:: YOUR INSTRUCTIONS ::
Could you find each line of the data below that contains the word "scholar" and copy those lines?

:: Source texts of formatted documents ::
# # # # # # #

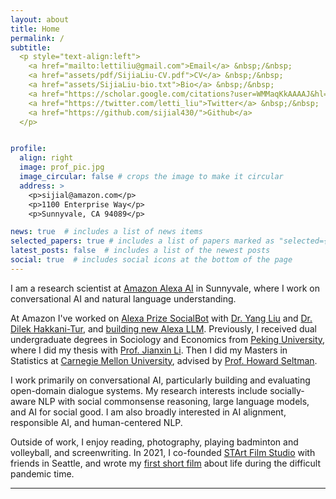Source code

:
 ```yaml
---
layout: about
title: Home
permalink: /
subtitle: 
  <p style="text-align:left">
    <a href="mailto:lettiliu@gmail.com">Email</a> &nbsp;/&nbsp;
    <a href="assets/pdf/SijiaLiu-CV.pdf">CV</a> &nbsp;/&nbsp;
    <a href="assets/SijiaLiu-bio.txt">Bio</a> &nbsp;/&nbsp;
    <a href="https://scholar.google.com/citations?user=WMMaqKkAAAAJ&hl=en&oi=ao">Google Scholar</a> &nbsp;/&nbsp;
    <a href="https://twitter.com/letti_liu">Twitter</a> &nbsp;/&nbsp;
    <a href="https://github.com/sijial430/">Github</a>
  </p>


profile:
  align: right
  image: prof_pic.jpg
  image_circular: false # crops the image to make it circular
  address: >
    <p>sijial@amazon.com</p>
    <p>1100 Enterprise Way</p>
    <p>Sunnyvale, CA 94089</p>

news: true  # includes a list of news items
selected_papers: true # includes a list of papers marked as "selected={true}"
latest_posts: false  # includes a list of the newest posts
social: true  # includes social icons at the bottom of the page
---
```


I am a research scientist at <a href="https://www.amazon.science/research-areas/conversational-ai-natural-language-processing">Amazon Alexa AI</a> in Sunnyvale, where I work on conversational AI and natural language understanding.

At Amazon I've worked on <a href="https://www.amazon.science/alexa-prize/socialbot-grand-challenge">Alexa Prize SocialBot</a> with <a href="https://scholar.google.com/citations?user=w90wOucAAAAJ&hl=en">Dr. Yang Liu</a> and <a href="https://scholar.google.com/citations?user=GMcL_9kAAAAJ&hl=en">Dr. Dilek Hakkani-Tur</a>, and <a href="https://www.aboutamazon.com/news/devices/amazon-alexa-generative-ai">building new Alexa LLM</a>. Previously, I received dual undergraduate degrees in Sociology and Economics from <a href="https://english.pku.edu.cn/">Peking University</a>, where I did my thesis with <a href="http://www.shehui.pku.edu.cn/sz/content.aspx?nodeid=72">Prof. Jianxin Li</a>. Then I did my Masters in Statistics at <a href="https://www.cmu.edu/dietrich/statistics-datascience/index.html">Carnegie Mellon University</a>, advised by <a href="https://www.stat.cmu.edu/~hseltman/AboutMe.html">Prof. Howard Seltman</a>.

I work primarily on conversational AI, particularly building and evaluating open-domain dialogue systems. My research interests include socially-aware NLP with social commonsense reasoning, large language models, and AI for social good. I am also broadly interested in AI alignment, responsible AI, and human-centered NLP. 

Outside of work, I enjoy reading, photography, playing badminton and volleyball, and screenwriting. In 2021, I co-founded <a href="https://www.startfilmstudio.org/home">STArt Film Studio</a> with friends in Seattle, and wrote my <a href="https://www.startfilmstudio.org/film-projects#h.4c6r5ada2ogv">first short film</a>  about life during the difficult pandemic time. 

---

# # # # # # #

:: RESULT FOR THIS EXERCISE ::
    <a href="https://scholar.google.com/citations?user=WMMaqKkAAAAJ&hl=en&oi=ao">Google Scholar</a> &nbsp;/&nbsp;
At Amazon I've worked on <a href="https://www.amazon.science/alexa-prize/socialbot-grand-challenge">Alexa Prize SocialBot</a> with <a href="https://scholar.google.com/citations?user=w90wOucAAAAJ&hl=en">Dr. Yang Liu</a> and <a href="https://scholar.google.com/citations?user=GMcL_9kAAAAJ&hl=en">Dr. Dilek Hakkani-Tur</a>, and <a href="https://www.aboutamazon.com/news/devices/amazon-alexa-generative-ai">building new Alexa LLM</a>. Previously, I received dual undergraduate degrees in Sociology and Economics from <a href="https://english.pku.edu.cn/">Peking University</a>, where I did my thesis with <a href="http://www.shehui.pku.edu.cn/sz/content.aspx?nodeid=72">Prof. Jianxin Li</a>. Then I did my Masters in Statistics at <a href="https://www.cmu.edu/dietrich/statistics-datascience/index.html">Carnegie Mellon University</a>, advised by <a href="https://www.stat.cmu.edu/~hseltman/AboutMe.html">Prof. Howard Seltman</a>.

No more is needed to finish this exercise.